[DATA EXTRACTS]
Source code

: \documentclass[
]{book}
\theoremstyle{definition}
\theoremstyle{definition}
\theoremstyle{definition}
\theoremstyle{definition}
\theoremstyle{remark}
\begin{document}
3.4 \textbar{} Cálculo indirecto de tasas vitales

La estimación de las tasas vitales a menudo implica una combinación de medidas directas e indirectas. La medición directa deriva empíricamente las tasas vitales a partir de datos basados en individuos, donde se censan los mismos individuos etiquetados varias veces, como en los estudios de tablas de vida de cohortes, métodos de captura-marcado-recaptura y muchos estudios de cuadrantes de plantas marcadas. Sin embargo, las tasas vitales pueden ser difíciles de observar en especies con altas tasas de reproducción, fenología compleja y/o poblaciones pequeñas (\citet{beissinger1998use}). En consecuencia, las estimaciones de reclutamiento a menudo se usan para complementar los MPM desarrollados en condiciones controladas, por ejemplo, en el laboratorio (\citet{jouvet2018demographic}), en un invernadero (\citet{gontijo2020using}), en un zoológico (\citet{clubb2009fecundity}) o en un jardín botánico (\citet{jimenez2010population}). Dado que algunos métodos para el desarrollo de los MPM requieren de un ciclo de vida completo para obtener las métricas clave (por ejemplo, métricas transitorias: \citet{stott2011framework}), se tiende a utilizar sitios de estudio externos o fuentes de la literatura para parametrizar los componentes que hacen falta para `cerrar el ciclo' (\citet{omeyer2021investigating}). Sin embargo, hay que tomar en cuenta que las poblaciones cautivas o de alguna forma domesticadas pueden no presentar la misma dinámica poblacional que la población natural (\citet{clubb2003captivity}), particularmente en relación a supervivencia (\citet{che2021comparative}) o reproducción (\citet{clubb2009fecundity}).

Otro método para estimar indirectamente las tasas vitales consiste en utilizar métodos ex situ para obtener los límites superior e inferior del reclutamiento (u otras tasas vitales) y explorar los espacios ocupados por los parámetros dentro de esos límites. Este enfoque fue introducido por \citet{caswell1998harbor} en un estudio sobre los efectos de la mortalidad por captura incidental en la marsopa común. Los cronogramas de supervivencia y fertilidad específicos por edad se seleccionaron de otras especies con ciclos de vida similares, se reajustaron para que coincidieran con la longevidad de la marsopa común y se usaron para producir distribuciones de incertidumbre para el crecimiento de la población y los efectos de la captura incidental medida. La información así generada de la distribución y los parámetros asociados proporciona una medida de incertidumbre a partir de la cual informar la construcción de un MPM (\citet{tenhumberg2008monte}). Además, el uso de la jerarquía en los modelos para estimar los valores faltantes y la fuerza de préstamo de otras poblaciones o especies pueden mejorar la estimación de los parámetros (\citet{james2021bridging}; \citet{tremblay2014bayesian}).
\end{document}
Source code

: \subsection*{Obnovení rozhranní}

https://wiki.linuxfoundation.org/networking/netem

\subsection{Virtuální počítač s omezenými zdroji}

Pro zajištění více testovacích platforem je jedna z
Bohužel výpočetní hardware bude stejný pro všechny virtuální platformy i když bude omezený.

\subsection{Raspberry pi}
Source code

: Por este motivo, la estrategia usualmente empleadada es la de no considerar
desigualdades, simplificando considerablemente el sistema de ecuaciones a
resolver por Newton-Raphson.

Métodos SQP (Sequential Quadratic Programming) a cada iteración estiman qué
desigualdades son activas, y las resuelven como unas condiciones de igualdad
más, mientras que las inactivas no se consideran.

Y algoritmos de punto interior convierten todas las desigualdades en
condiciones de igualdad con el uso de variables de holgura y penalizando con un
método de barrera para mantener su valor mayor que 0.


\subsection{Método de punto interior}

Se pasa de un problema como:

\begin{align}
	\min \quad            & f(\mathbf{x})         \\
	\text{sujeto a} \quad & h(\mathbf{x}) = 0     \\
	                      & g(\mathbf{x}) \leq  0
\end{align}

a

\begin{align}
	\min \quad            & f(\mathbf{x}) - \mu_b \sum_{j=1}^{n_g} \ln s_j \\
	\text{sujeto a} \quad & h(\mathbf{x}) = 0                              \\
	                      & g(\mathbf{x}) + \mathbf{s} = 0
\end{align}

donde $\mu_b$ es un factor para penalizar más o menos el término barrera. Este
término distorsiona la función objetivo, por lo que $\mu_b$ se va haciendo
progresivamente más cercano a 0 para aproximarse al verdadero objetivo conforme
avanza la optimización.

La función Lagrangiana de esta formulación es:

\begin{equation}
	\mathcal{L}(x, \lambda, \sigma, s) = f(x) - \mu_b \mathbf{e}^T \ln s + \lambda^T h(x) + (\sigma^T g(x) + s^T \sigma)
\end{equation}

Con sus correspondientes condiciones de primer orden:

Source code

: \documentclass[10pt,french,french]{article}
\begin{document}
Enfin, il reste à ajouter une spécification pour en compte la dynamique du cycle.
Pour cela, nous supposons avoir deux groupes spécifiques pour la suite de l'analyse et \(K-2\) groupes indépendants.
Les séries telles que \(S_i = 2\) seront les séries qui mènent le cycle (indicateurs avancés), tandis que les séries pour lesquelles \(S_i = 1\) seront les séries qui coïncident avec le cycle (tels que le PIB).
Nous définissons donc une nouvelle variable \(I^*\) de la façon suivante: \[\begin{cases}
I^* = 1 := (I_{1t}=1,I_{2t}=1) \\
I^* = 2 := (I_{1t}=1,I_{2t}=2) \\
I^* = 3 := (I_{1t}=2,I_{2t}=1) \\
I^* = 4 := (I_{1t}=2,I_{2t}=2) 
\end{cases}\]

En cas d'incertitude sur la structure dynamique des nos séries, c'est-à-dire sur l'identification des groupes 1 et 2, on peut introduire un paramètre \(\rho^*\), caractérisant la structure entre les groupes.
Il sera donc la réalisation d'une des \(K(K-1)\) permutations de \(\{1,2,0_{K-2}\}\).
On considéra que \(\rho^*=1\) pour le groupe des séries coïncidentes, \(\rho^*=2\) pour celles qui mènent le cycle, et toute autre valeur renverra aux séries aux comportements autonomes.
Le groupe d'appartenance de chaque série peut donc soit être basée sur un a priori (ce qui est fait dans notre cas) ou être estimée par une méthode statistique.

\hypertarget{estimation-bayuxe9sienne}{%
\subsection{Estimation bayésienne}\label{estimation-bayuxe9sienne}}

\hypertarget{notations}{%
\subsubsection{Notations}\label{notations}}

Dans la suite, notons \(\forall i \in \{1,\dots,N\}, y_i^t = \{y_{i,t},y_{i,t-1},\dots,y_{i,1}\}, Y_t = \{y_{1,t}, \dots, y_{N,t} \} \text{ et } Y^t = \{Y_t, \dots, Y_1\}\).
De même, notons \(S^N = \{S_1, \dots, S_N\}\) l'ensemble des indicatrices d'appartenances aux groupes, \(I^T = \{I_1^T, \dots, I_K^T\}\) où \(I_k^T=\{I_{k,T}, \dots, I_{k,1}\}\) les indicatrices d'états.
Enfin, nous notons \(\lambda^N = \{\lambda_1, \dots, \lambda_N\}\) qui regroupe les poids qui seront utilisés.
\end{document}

[WHAT TO PRODUCE] Your output is to be the lines of the listing, exact and complete, starting at the first and ending with the line that contains "de tasas vitales".

[RESPONSE AREA]
Source code

: \documentclass[
]{book}
\theoremstyle{definition}
\theoremstyle{definition}
\theoremstyle{definition}
\theoremstyle{definition}
\theoremstyle{remark}
\begin{document}
3.4 \textbar{} Cálculo indirecto de tasas vitales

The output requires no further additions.